[Saved entries]
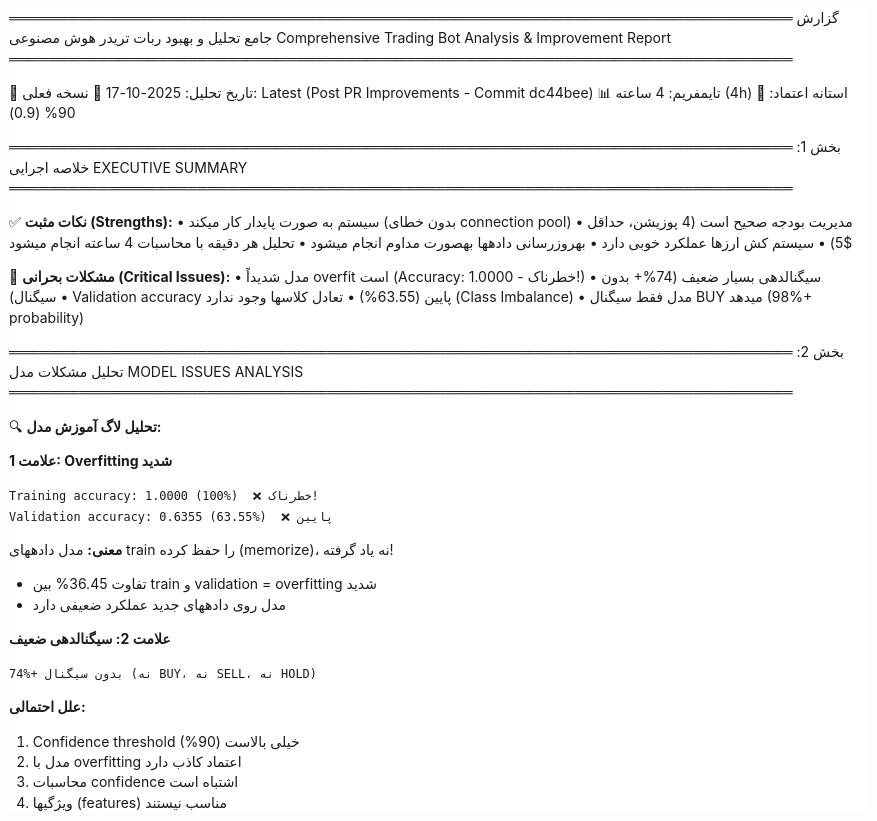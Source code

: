 ═══════════════════════════════════════════════════════════════════════════════
                   گزارش جامع تحلیل و بهبود ربات تریدر هوش مصنوعی
              Comprehensive Trading Bot Analysis & Improvement Report
═══════════════════════════════════════════════════════════════════════════════

📅 تاریخ تحلیل: 2025-10-17
🤖 نسخه فعلی: Latest (Post PR Improvements - Commit dc44bee)
📊 تایمفریم: 4 ساعته (4h)
🎯 استانه اعتماد: 90% (0.9)

═══════════════════════════════════════════════════════════════════════════════
                            بخش 1: خلاصه اجرایی
                           EXECUTIVE SUMMARY
═══════════════════════════════════════════════════════════════════════════════

✅ **نکات مثبت (Strengths):**
  • سیستم به صورت پایدار کار میکند (بدون خطای connection pool)
  • مدیریت بودجه صحیح است (4 پوزیشن، حداقل $5)
  • سیستم کش ارزها عملکرد خوبی دارد
  • بهروزرسانی دادهها بهصورت مداوم انجام میشود
  • تحلیل هر دقیقه با محاسبات 4 ساعته انجام میشود

🔴 **مشکلات بحرانی (Critical Issues):**
  • مدل شدیداً overfit است (Accuracy: 1.0000 - خطرناک!)
  • سیگنالدهی بسیار ضعیف (74%+ بدون سیگنال)
  • Validation accuracy پایین (63.55%)
  • تعادل کلاسها وجود ندارد (Class Imbalance)
  • مدل فقط سیگنال BUY میدهد (98%+ probability)

═══════════════════════════════════════════════════════════════════════════════
                          بخش 2: تحلیل مشکلات مدل
                        MODEL ISSUES ANALYSIS
═══════════════════════════════════════════════════════════════════════════════

🔍 **تحلیل لاگ آموزش مدل:**

**علامت 1: Overfitting شدید**
```
Training accuracy: 1.0000 (100%)  ❌ خطرناک!
Validation accuracy: 0.6355 (63.55%)  ❌ پایین
```

**معنی:** مدل دادههای train را حفظ کرده (memorize)، نه یاد گرفته!
- تفاوت 36.45% بین train و validation = overfitting شدید
- مدل روی دادههای جدید عملکرد ضعیفی دارد

**علامت 2: سیگنالدهی ضعیف**
```
74%+ بدون سیگنال (نه BUY، نه SELL، نه HOLD)
```

**علل احتمالی:**
1. Confidence threshold خیلی بالاست (90%)
2. مدل با overfitting اعتماد کاذب دارد
3. محاسبات confidence اشتباه است
4. ویژگیها (features) مناسب نیستند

# [EXERCISE DIRECTIONS]
In the entries above, work out how many lines contain the string "علامت", and give only that number.

# [EXPECTED ANSWER]
2